I disagree about not needing dedicated infrastructure specialists. Kubernetes' complexity, learning curve and failure modes would make me uncomfortable operating without having a dedicated "devops" person (or sysadmin as we used to call them) while I am perfectly comfortable managing a few virtual machines (or even bare metal hosts) with a load-balancer in front of it. I recommend building systems in a way that can easily fit in your mind, and there's only so many abstraction layers and moving parts you can fit in there before you overload.
When it comes to scaling, not every application needs to scale and even when it needs to, it's trivial to scale stateless app servers without Kubernetes. You can scale quite far without Kubernetes, and when you're past that point you'll realize your main bottleneck is your data store and Kubernetes (or similar) can't magically solve that.

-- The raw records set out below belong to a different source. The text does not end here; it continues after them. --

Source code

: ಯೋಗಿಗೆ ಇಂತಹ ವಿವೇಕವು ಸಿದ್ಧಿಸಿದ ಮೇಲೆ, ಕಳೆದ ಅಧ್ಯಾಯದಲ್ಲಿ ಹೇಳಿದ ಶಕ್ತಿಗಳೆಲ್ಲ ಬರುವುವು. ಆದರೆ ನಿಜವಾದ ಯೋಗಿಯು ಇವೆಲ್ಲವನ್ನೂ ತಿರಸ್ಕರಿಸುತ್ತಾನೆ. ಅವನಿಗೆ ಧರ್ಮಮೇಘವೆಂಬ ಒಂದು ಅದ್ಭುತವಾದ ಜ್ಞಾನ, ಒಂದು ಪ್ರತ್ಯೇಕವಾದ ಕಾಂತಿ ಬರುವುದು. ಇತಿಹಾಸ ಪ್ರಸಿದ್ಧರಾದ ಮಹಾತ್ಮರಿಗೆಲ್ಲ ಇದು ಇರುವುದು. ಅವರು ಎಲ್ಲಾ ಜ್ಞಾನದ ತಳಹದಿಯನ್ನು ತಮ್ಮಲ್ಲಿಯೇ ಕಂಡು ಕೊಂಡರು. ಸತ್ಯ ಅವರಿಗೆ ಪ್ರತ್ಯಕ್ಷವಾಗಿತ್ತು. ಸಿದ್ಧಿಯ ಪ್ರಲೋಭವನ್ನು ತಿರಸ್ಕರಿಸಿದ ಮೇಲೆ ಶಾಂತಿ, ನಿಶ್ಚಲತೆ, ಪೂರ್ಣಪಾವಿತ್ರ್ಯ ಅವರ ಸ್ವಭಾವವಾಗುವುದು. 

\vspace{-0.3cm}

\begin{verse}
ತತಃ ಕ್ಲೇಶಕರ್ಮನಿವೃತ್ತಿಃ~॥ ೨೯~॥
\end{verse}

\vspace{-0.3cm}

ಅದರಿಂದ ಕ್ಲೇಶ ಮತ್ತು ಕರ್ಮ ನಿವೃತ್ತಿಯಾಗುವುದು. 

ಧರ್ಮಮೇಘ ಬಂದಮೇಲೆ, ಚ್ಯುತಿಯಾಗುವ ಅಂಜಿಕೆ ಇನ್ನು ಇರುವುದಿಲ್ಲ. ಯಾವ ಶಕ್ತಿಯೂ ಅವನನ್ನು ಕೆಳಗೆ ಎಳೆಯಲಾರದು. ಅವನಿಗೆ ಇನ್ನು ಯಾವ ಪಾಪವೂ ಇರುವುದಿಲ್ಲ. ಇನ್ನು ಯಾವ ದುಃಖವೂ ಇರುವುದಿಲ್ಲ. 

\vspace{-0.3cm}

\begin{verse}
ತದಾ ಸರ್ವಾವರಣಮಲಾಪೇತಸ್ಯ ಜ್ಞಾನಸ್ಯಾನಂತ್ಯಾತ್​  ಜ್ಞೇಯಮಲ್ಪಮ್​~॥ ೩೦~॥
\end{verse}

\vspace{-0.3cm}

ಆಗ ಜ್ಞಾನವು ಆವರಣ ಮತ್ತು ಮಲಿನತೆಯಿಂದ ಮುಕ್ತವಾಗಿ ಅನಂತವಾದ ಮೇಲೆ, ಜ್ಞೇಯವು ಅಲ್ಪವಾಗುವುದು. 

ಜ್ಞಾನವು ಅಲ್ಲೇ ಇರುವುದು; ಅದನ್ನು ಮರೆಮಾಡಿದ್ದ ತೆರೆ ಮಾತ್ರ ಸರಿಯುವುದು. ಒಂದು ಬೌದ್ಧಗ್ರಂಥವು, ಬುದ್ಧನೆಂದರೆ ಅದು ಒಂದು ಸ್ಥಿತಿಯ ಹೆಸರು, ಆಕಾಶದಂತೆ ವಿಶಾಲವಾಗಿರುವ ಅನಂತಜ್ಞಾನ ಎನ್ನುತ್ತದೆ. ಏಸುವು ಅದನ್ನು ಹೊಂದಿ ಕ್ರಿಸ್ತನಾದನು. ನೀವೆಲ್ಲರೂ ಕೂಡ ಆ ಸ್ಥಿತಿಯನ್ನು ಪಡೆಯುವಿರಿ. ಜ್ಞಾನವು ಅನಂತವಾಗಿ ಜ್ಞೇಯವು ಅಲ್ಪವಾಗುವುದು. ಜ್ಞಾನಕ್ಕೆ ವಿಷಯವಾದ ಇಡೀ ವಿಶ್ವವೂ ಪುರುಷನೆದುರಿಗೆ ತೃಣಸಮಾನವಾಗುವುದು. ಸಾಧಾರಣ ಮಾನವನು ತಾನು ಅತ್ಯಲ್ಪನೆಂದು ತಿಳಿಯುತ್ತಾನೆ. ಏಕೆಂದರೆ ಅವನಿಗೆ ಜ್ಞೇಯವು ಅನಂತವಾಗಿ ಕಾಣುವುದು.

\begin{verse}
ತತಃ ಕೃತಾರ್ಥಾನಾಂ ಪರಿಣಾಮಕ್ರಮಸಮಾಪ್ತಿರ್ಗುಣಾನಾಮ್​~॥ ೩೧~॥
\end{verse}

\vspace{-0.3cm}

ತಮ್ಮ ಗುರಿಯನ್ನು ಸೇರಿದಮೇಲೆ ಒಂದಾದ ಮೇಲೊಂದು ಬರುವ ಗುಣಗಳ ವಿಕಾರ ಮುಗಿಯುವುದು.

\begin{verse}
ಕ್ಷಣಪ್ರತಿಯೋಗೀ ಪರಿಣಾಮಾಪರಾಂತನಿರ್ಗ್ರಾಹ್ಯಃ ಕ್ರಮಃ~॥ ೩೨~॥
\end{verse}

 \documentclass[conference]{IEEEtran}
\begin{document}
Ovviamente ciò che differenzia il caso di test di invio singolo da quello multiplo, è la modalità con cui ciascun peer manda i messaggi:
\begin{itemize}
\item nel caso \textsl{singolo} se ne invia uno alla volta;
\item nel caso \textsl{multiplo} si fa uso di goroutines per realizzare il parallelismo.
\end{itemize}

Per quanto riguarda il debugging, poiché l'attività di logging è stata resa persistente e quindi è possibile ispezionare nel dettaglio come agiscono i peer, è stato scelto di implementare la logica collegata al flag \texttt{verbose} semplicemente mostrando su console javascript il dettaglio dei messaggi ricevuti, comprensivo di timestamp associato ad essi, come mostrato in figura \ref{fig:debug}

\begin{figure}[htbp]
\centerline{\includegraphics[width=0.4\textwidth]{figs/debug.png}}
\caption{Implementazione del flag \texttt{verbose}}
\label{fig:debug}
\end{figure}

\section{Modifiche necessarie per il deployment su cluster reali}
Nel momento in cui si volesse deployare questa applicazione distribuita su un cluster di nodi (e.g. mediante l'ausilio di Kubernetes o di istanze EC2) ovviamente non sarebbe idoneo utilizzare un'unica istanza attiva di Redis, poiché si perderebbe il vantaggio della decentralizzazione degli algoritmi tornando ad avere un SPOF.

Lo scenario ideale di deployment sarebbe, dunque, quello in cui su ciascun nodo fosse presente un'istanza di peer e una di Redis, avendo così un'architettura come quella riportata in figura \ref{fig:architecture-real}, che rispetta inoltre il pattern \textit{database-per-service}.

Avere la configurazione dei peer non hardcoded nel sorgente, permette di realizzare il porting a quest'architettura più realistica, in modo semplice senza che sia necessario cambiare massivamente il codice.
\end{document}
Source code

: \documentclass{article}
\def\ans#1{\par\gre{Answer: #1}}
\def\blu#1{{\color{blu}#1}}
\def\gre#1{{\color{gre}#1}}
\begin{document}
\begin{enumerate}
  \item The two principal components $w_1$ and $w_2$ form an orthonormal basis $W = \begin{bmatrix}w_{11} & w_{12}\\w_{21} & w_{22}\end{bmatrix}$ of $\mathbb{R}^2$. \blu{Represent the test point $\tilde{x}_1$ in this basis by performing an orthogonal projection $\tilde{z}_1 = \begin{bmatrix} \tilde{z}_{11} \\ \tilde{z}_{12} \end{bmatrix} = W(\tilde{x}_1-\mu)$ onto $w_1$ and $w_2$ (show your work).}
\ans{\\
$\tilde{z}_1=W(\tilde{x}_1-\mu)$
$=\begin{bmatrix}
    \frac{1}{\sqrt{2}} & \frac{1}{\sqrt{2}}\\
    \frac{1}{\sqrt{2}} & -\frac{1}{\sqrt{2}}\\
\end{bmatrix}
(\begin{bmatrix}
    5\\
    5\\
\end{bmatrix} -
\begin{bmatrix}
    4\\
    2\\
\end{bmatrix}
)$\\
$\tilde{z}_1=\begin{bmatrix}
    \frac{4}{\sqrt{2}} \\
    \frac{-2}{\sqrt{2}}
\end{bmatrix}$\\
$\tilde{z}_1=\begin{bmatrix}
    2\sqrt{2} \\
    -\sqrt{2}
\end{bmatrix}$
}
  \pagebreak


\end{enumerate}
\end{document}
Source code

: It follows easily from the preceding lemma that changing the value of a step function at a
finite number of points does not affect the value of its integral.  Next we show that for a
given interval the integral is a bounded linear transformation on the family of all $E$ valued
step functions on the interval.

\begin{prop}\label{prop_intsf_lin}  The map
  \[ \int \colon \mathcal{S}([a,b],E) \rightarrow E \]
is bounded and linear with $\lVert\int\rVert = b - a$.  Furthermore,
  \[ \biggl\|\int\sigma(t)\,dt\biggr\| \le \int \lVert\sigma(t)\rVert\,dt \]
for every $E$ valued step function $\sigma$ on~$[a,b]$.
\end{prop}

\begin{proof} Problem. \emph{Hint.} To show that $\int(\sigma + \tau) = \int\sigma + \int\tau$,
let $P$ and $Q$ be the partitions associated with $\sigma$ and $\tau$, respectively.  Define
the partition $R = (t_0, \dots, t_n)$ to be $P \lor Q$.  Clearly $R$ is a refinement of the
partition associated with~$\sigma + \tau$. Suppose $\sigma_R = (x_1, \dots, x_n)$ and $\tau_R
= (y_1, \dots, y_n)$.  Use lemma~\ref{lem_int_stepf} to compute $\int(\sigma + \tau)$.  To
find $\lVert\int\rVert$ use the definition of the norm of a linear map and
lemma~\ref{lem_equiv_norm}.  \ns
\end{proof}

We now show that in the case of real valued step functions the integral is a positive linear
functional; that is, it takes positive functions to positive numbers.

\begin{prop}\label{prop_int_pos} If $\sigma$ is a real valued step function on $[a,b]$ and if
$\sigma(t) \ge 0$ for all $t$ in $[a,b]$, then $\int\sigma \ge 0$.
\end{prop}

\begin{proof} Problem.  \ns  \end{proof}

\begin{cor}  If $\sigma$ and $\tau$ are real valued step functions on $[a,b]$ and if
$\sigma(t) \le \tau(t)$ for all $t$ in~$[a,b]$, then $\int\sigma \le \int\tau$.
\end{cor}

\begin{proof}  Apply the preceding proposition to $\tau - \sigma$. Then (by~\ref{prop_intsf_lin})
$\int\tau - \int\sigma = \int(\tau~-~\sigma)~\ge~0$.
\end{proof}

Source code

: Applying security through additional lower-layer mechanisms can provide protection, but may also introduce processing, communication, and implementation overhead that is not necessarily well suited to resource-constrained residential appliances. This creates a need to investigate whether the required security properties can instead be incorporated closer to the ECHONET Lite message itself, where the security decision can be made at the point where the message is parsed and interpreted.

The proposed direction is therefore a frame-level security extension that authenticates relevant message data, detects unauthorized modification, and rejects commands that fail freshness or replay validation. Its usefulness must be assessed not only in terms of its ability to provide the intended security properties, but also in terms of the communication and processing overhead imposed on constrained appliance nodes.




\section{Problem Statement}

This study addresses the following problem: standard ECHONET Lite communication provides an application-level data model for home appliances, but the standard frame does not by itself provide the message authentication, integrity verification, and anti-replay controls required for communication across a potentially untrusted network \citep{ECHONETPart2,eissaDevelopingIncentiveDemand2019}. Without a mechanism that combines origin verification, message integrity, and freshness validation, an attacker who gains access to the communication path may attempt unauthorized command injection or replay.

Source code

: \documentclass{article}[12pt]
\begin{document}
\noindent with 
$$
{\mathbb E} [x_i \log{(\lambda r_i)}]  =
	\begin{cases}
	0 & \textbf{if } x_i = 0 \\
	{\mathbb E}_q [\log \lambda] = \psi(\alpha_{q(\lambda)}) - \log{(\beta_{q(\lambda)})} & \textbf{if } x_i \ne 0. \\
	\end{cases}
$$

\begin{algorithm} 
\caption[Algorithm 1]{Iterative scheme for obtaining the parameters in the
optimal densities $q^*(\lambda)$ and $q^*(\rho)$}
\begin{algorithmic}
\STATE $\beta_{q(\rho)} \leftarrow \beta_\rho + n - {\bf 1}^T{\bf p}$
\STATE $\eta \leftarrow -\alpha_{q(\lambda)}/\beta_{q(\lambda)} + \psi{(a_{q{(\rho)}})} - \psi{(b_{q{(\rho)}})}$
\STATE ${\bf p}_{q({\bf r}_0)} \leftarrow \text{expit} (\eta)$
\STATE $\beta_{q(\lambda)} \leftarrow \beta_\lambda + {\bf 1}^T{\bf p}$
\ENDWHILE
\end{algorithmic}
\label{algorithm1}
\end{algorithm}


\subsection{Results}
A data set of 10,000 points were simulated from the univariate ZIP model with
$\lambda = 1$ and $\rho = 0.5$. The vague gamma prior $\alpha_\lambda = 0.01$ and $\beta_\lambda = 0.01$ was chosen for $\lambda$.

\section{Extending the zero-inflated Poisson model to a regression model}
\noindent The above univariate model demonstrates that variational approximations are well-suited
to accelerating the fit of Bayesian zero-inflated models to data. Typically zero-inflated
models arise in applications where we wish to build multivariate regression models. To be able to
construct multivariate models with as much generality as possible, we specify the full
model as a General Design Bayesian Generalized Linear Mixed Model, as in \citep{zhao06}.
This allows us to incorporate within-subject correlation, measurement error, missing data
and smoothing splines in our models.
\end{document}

Fads don’t form out of thin air. There’s always some value that they provide. To someone experienced with setting up infrastructure, the tasks may seem trivial, and the value add is low. For others who don’t, having a dead simple way of easily adding tooling around their applications is a godsend. Why is this so fucking hard for you to understand?
I am not an expert in setting up infrastructure by any means. In fact if I were I would probably use and promote these technologies. But in my opinion, adding another layer of abstraction doesn't magically solve the problems of the underlying stack (it won't protect you against obscure Linux kernel behavior, but now you have yet another moving part and potential variable which you need to account for when troubleshooting) but still gets in the way when you're trying to do something simple that doesn't even require any of the advantages the container technology is offering.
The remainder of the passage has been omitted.